On August 15, 1425, the feast of the Assumption of Mary, she founded the Olivetan Oblates of Mary, a confraternity of pious women. In March 1433, she founded a monastery at Tor de’ Specchi, near the Campidoglio, to allow for a common life by those members of the confraternity who felt so-called. Frances remained in her own home, nursing her husband for the last seven years of his life from wounds he had received in battle. When he died in 1436, she moved into the monastery and became the superior. She died in 1440 and was buried in Santa Maria Nova.
On May 9, 1608, she was canonized by Pope Paul V, and in the following decades a search was made for her remains, which had been hidden and her body was found incorrupt. Her grave was identified on April 2, 1638, and her remains, now bones, was reburied in the Church of Santa Maria Nova on March 9, 1649, which since then has been her feast day. Since 1869, her remains have been kept in a glass casket for veneration.
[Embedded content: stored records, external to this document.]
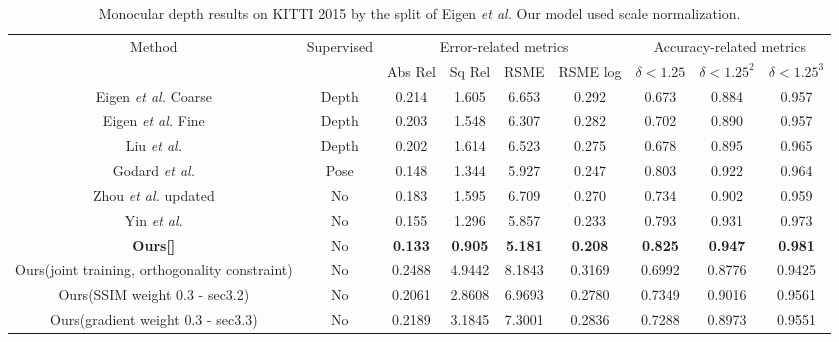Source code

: \documentclass[10pt,twocolumn,letterpaper]{article}
\begin{document}
\begin{table}[htbp]
\centering
\begin{tabular}{ c||c| c c c c|c c c  }
 \hline
  \multirow{2}{*}{Method} & \multirow{2}{*}{Supervised} & \multicolumn{4}{c|}{Error-related metrics} & \multicolumn{3}{c}{Accuracy-related metrics}\\
  &   & Abs Rel & Sq Rel & RSME & RSME log & $\delta < 1.25$ & $\delta < 1.25^2$ & $\delta < 1.25^3$\\
 \hline
 Eigen \textit{et al.} \cite{eigen2014depth} Coarse & Depth & 0.214 & 1.605 & 6.653 & 0.292 & 0.673 & 0.884 & 0.957 \\

  Eigen \textit{et al.} \cite{eigen2014depth} Fine & Depth & 0.203 & 1.548 & 6.307 & 0.282 & 0.702 & 0.890 & 0.957 \\

  Liu \textit{et al.}  \cite{liu2016learning} & Depth & 0.202 & 1.614 & 6.523 & 0.275 & 0.678 & 0.895 & 0.965 \\

  Godard \textit{et al.} \cite{godard2017unsupervised}  & Pose & 0.148 & 1.344 & 5.927 & 0.247 & 0.803 & 0.922 & 0.964 \\

  Zhou \textit{et al.} \cite{zhou2017unsupervised} updated & No & 0.183 & 1.595 & 6.709 & 0.270 & 0.734 & 0.902 & 0.959\\

  Yin \textit{et al.} \cite{yin2018geonet} & No & 0.155 & 1.296 & 5.857 & 0.233 & 0.793 & 0.931 & 0.973 \\

  \hline
  \textbf{Ours[]} & No & \textbf{0.133} &     \textbf{0.905} &     \textbf{5.181} &     \textbf{0.208} &     \textbf{0.825} &     \textbf{0.947} &     \textbf{0.981}\\
  
  Ours(joint training, orthogonality constraint) & No & 0.2488 & 4.9442 & 8.1843 & 0.3169 & 0.6992 & 0.8776 & 0.9425 \\
  
  Ours(SSIM weight 0.3 - sec3.2) & No &  0.2061 & 2.8608 & 6.9693 & 0.2780 & 0.7349 & 0.9016 &     0.9561 \\
  
  Ours(gradient weight 0.3 - sec3.3) & No & 0.2189 & 3.1845 & 7.3001 & 0.2836 & 0.7288 & 0.8973 &  0.9551 \\
 \hline
\end{tabular}
\caption{Monocular depth results on KITTI 2015 \cite{menze2015object} by the split of Eigen
\textit{et al.} \cite{eigen2014depth} Our model used scale normalization.}\label{tab:depth_pred}
\end{table}
\end{document}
In 1925, Pope Pius XI declared her the patron saint of automobile drivers because of a legend that an angel used to light the road before her with a lantern when she traveled, keeping her safe from hazards. Within the Benedictine Order, she is honored as a patron saint of all oblates. She is also a patron saint of widows.
PRAYER
Dear Lord, we thank You for giving us St. Frances of Rome as an example of holiness. Help us to imitate the love of You she showed by choosing to follow Your will for her life over her own. We ask this in Jesus’ Name. Amen
St. Frances of Rome, pray for us.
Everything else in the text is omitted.